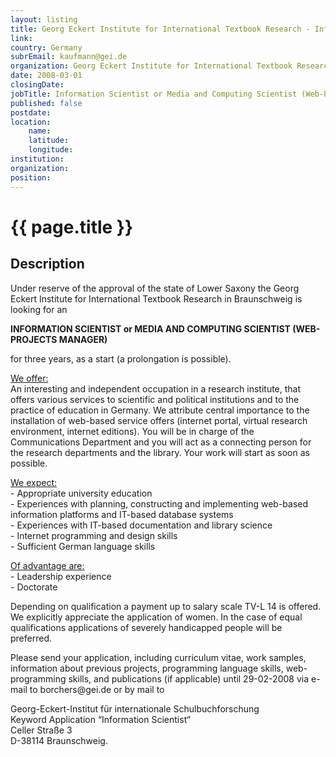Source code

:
 ```yaml
---
layout: listing
title: Georg Eckert Institute for International Textbook Research - Information Scientist or Media and Computing Scientist (Web-Projects Manager)
link:
country: Germany
subrEmail: kaufmann@gei.de
organization: Georg Eckert Institute for International Textbook Research 
date: 2008-03-01
closingDate: 
jobTitle: Information Scientist or Media and Computing Scientist (Web-Projects Manager)
published: false
postdate:
location:
	name: 
	latitude: 
	longitude: 
institution: 
organization: 
position: 
--- 
```



# {{ page.title }}

## Description







<p>
Under reserve of the approval of the state of Lower Saxony the Georg Eckert Institute for International Textbook Research in Braunschweig is looking for an </p>

<p> <b> INFORMATION SCIENTIST or MEDIA AND COMPUTING SCIENTIST 
(WEB-PROJECTS MANAGER) </b> </P>

<p>for three years, as a start (a prolongation is possible). </p>

<p> <u> We offer: </u> <br>
An interesting and independent occupation in a research institute, that offers various services to scientific and political institutions and to the practice of education in Germany. We attribute central importance to the installation of web-based service offers (internet portal, virtual research environment, internet editions). 
You will be in charge of the Communications Department and you will act as a connecting person for the research departments and the library. Your work will start as soon as possible. </p>

<p> <u> We expect: </u> <br>
- Appropriate university education <br>
- Experiences with planning, constructing and implementing web-based information platforms and IT-based database systems <br>
- Experiences with IT-based documentation and library science <br>
- Internet programming and design skills <br>
- Sufficient German language skills <br> </p>

<p> <u> Of advantage are: </u> <br>
- Leadership experience <br>
- Doctorate </p>

<p>Depending on qualification a payment up to salary scale TV-L 14 is offered. We explicitly appreciate the application of women. In the case of equal qualifications applications of severely handicapped people will be preferred. </p>

<p>Please send your application, including curriculum vitae, work samples, information about previous projects, programming language skills, web-programming skills, and publications (if applicable) until 29-02-2008 via e-mail to borchers@gei.de or by mail to </p>

<p>Georg-Eckert-Institut für internationale Schulbuchforschung <br>
Keyword Application “Information Scientist“ <br>
Celler Straße 3 <br>
D-38114 Braunschweig. <br>
</p>
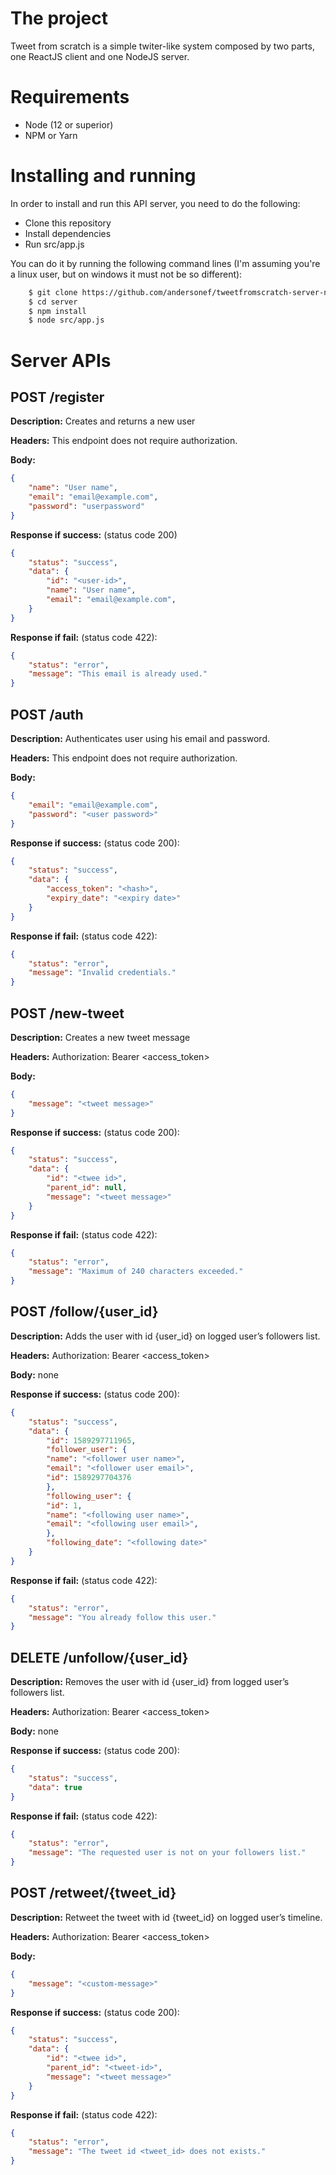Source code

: # The project

Tweet from scratch is a simple twiter-like system composed by two parts, one ReactJS client and one NodeJS server.

# Requirements
 - Node (12 or superior)
 - NPM or Yarn

# Installing and running

In order to install and run this API server, you need to do the following:
 - Clone this repository 
 - Install dependencies
 - Run src/app.js

You can do it by running the following command lines (I'm assuming you're a linux user, but on windows it must not be so different):

```bash
    $ git clone https://github.com/andersonef/tweetfromscratch-server-nodejs server
    $ cd server
    $ npm install
    $ node src/app.js
```

# Server APIs

## POST /register
**Description:** Creates and returns a new user

**Headers:** This endpoint does not require authorization.

**Body:**
```json
{
    "name": "User name",
    "email": "email@example.com",
    "password": "userpassword"
}
```
**Response if success:** (status code 200)
```json
{
    "status": "success",
    "data": {
        "id": "<user-id>",
        "name": "User name",
        "email": "email@example.com",
    }
}
```
**Response if fail:** (status code 422):

```json
{
    "status": "error",
    "message": "This email is already used."
}
```

## POST /auth
**Description:** Authenticates user using his email and password. 

**Headers:** This endpoint does not require authorization.

**Body:**

```json
{
	"email": "email@example.com",
	"password": "<user password>"
}
```

**Response if success:** (status code 200):
```json
{
	"status": "success",
	"data": {
		"access_token": "<hash>",
		"expiry_date": "<expiry date>"
	}
}
```

**Response if fail:** (status code 422):

```json
{
	"status": "error",
	"message": "Invalid credentials."
}
```

## POST /new-tweet
**Description:** Creates a new tweet message

**Headers:** Authorization: Bearer <access_token>

**Body:**

```json
{
	"message": "<tweet message>"
}
```

**Response if success:** (status code 200):

```json
{
	"status": "success",
	"data": {
		"id": "<twee id>",
		"parent_id": null,
		"message": "<tweet message>"
	}
}
```

**Response if fail:** (status code 422):

```json
{
	"status": "error",
	"message": "Maximum of 240 characters exceeded."
}
```

## POST /follow/{user_id}

**Description:** Adds the user with id {user_id} on logged user’s followers list.

**Headers:** Authorization: Bearer <access_token>

**Body:** none

**Response if success:** (status code 200):

```json
{
	"status": "success",
	"data": {
		"id": 1589297711965,
		"follower_user": {
		"name": "<follower user name>",
		"email": "<follower user email>",
		"id": 1589297704376
		},
		"following_user": {
		"id": 1,
		"name": "<following user name>",
		"email": "<following user email>",
		},
		"following_date": "<following date>"
	}
}
```

**Response if fail:** (status code 422):

```json
{
	"status": "error",
	"message": "You already follow this user."
}
```

## DELETE /unfollow/{user_id}
**Description:** Removes the user with id {user_id} from logged user’s followers list.

**Headers:** Authorization: Bearer <access_token>

**Body:** none

**Response if success:** (status code 200): 

```json
{
	"status": "success",
	"data": true
}
```

**Response if fail:** (status code 422):

```json
{
	"status": "error",
	"message": "The requested user is not on your followers list."
}
```

## POST /retweet/{tweet_id}

**Description:** Retweet the tweet with id {tweet_id} on logged user’s timeline.

**Headers:** Authorization: Bearer <access_token>

**Body:**

```json
{
	"message": "<custom-message>"
}
```

**Response if success:** (status code 200):

```json
{
	"status": "success",
	"data": {
		"id": "<twee id>",
		"parent_id": "<tweet-id>",
		"message": "<tweet message>"
	}
}
```

**Response if fail:** (status code 422):

```json
{
	"status": "error",
	"message": "The tweet id <tweet_id> does not exists."
}
```
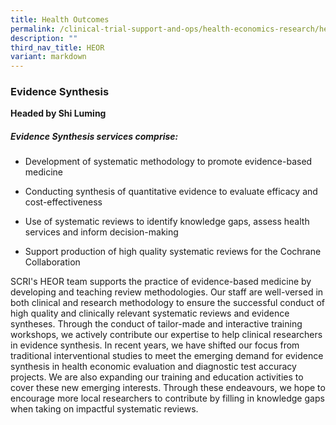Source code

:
 ```yaml
---
title: Health Outcomes
permalink: /clinical-trial-support-and-ops/health-economics-research/health-outcomes/
description: ""
third_nav_title: HEOR
variant: markdown
---
```

### Evidence Synthesis

**Headed by Shi Luming**

##### Evidence Synthesis services comprise:

*   Development of systematic methodology to promote evidence-based medicine
    
*   Conducting synthesis of quantitative evidence to evaluate efficacy and cost-effectiveness
    
*   Use of systematic reviews to identify knowledge gaps, assess health services and inform decision-making
    
*   Support production of high quality systematic reviews for the Cochrane Collaboration
    

SCRI's HEOR team supports the practice of evidence-based medicine by developing and teaching review methodologies. Our staff are well-versed in both clinical and research methodology to ensure the successful conduct of high quality and clinically relevant systematic reviews and evidence syntheses. Through the conduct of tailor-made and interactive training workshops, we actively contribute our expertise to help clinical researchers in evidence synthesis. In recent years, we have shifted our focus from traditional interventional studies to meet the emerging demand for evidence synthesis in health economic evaluation and diagnostic test accuracy projects. We are also expanding our training and education activities to cover these new emerging interests. Through these endeavours, we hope to encourage more local researchers to contribute by filling in knowledge gaps when taking on impactful systematic reviews.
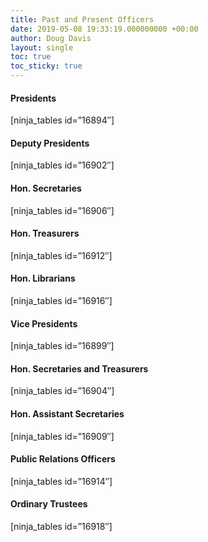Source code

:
 ```yaml
---
title: Past and Present Officers
date: 2019-05-08 19:33:19.000000000 +00:00
author: Doug Davis
layout: single
toc: true
toc_sticky: true
---
```

#### Presidents

[ninja_tables id=&#8221;16894&#8243;] 

#### Deputy Presidents

[ninja_tables id=&#8221;16902&#8243;] 

#### Hon. Secretaries

[ninja_tables id=&#8221;16906&#8243;] 

#### Hon. Treasurers

[ninja_tables id=&#8221;16912&#8243;] 

#### Hon. Librarians

[ninja_tables id=&#8221;16916&#8243;] 

#### Vice Presidents

[ninja_tables id=&#8221;16899&#8243;] 

#### Hon. Secretaries and Treasurers

[ninja_tables id=&#8221;16904&#8243;] 

#### Hon. Assistant Secretaries

[ninja_tables id=&#8221;16909&#8243;] 

#### Public Relations Officers

[ninja_tables id=&#8221;16914&#8243;] 

#### Ordinary Trustees

[ninja_tables id=&#8221;16918&#8243;]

******************************

## Problem to solve
Print the material word for word; images are to be left out.

## Response
Source code

:
 ```yaml
---
layout: listing
title: Georg Eckert Institute for International Textbook Research - Information Scientist or Media and Computing Scientist (Web-Projects Manager)
link:
country: Germany
subrEmail: kaufmann@gei.de
organization: Georg Eckert Institute for International Textbook Research 
date: 2008-03-01
closingDate: 
jobTitle: Information Scientist or Media and Computing Scientist (Web-Projects Manager)
published: false
postdate:
location:
	name: 
	latitude: 
	longitude: 
institution: 
organization: 
position: 
--- 
```



# {{ page.title }}

## Description







<p>
Under reserve of the approval of the state of Lower Saxony the Georg Eckert Institute for International Textbook Research in Braunschweig is looking for an </p>

<p> <b> INFORMATION SCIENTIST or MEDIA AND COMPUTING SCIENTIST 
(WEB-PROJECTS MANAGER) </b> </P>

<p>for three years, as a start (a prolongation is possible). </p>

<p> <u> We offer: </u> <br>
An interesting and independent occupation in a research institute, that offers various services to scientific and political institutions and to the practice of education in Germany. We attribute central importance to the installation of web-based service offers (internet portal, virtual research environment, internet editions). 
You will be in charge of the Communications Department and you will act as a connecting person for the research departments and the library. Your work will start as soon as possible. </p>

<p> <u> We expect: </u> <br>
- Appropriate university education <br>
- Experiences with planning, constructing and implementing web-based information platforms and IT-based database systems <br>
- Experiences with IT-based documentation and library science <br>
- Internet programming and design skills <br>
- Sufficient German language skills <br> </p>

<p> <u> Of advantage are: </u> <br>
- Leadership experience <br>
- Doctorate </p>

<p>Depending on qualification a payment up to salary scale TV-L 14 is offered. We explicitly appreciate the application of women. In the case of equal qualifications applications of severely handicapped people will be preferred. </p>

<p>Please send your application, including curriculum vitae, work samples, information about previous projects, programming language skills, web-programming skills, and publications (if applicable) until 29-02-2008 via e-mail to borchers@gei.de or by mail to </p>

<p>Georg-Eckert-Institut für internationale Schulbuchforschung <br>
Keyword Application “Information Scientist“ <br>
Celler Straße 3 <br>
D-38114 Braunschweig. <br>
</p>
Source code

: # The project

Tweet from scratch is a simple twiter-like system composed by two parts, one ReactJS client and one NodeJS server.

# Requirements
 - Node (12 or superior)
 - NPM or Yarn

# Installing and running

In order to install and run this API server, you need to do the following:
 - Clone this repository 
 - Install dependencies
 - Run src/app.js

You can do it by running the following command lines (I'm assuming you're a linux user, but on windows it must not be so different):

```bash
    $ git clone https://github.com/andersonef/tweetfromscratch-server-nodejs server
    $ cd server
    $ npm install
    $ node src/app.js
```

# Server APIs

## POST /register
**Description:** Creates and returns a new user

**Headers:** This endpoint does not require authorization.

**Body:**
```json
{
    "name": "User name",
    "email": "email@example.com",
    "password": "userpassword"
}
```
**Response if success:** (status code 200)
```json
{
    "status": "success",
    "data": {
        "id": "<user-id>",
        "name": "User name",
        "email": "email@example.com",
    }
}
```
**Response if fail:** (status code 422):

```json
{
    "status": "error",
    "message": "This email is already used."
}
```

## POST /auth
**Description:** Authenticates user using his email and password. 

**Headers:** This endpoint does not require authorization.

**Body:**

```json
{
	"email": "email@example.com",
	"password": "<user password>"
}
```

**Response if success:** (status code 200):
```json
{
	"status": "success",
	"data": {
		"access_token": "<hash>",
		"expiry_date": "<expiry date>"
	}
}
```

**Response if fail:** (status code 422):

```json
{
	"status": "error",
	"message": "Invalid credentials."
}
```

## POST /new-tweet
**Description:** Creates a new tweet message

**Headers:** Authorization: Bearer <access_token>

**Body:**

```json
{
	"message": "<tweet message>"
}
```

**Response if success:** (status code 200):

```json
{
	"status": "success",
	"data": {
		"id": "<twee id>",
		"parent_id": null,
		"message": "<tweet message>"
	}
}
```

**Response if fail:** (status code 422):

```json
{
	"status": "error",
	"message": "Maximum of 240 characters exceeded."
}
```

## POST /follow/{user_id}

**Description:** Adds the user with id {user_id} on logged user’s followers list.

**Headers:** Authorization: Bearer <access_token>

**Body:** none

**Response if success:** (status code 200):

```json
{
	"status": "success",
	"data": {
		"id": 1589297711965,
		"follower_user": {
		"name": "<follower user name>",
		"email": "<follower user email>",
		"id": 1589297704376
		},
		"following_user": {
		"id": 1,
		"name": "<following user name>",
		"email": "<following user email>",
		},
		"following_date": "<following date>"
	}
}
```

**Response if fail:** (status code 422):

```json
{
	"status": "error",
	"message": "You already follow this user."
}
```

## DELETE /unfollow/{user_id}
**Description:** Removes the user with id {user_id} from logged user’s followers list.

**Headers:** Authorization: Bearer <access_token>

**Body:** none

**Response if success:** (status code 200): 

```json
{
	"status": "success",
	"data": true
}
```

**Response if fail:** (status code 422):

```json
{
	"status": "error",
	"message": "The requested user is not on your followers list."
}
```

## POST /retweet/{tweet_id}

**Description:** Retweet the tweet with id {tweet_id} on logged user’s timeline.

**Headers:** Authorization: Bearer <access_token>

**Body:**

```json
{
	"message": "<custom-message>"
}
```

**Response if success:** (status code 200):

```json
{
	"status": "success",
	"data": {
		"id": "<twee id>",
		"parent_id": "<tweet-id>",
		"message": "<tweet message>"
	}
}
```

**Response if fail:** (status code 422):

```json
{
	"status": "error",
	"message": "The tweet id <tweet_id> does not exists."
}
```
Source code

:
 ```yaml
---
title: Health Outcomes
permalink: /clinical-trial-support-and-ops/health-economics-research/health-outcomes/
description: ""
third_nav_title: HEOR
variant: markdown
---
```

### Evidence Synthesis

**Headed by Shi Luming**

##### Evidence Synthesis services comprise:

*   Development of systematic methodology to promote evidence-based medicine
    
*   Conducting synthesis of quantitative evidence to evaluate efficacy and cost-effectiveness
    
*   Use of systematic reviews to identify knowledge gaps, assess health services and inform decision-making
    
*   Support production of high quality systematic reviews for the Cochrane Collaboration
    

SCRI's HEOR team supports the practice of evidence-based medicine by developing and teaching review methodologies. Our staff are well-versed in both clinical and research methodology to ensure the successful conduct of high quality and clinically relevant systematic reviews and evidence syntheses. Through the conduct of tailor-made and interactive training workshops, we actively contribute our expertise to help clinical researchers in evidence synthesis. In recent years, we have shifted our focus from traditional interventional studies to meet the emerging demand for evidence synthesis in health economic evaluation and diagnostic test accuracy projects. We are also expanding our training and education activities to cover these new emerging interests. Through these endeavours, we hope to encourage more local researchers to contribute by filling in knowledge gaps when taking on impactful systematic reviews.
Source code

:
 ```yaml
---
title: Past and Present Officers
date: 2019-05-08 19:33:19.000000000 +00:00
author: Doug Davis
layout: single
toc: true
toc_sticky: true
---
```

#### Presidents

[ninja_tables id=&#8221;16894&#8243;] 

#### Deputy Presidents

[ninja_tables id=&#8221;16902&#8243;] 

#### Hon. Secretaries

[ninja_tables id=&#8221;16906&#8243;] 

#### Hon. Treasurers

[ninja_tables id=&#8221;16912&#8243;] 

#### Hon. Librarians

[ninja_tables id=&#8221;16916&#8243;] 

#### Vice Presidents

[ninja_tables id=&#8221;16899&#8243;] 

#### Hon. Secretaries and Treasurers

[ninja_tables id=&#8221;16904&#8243;] 

#### Hon. Assistant Secretaries

[ninja_tables id=&#8221;16909&#8243;] 

#### Public Relations Officers

[ninja_tables id=&#8221;16914&#8243;] 

#### Ordinary Trustees

[ninja_tables id=&#8221;16918&#8243;]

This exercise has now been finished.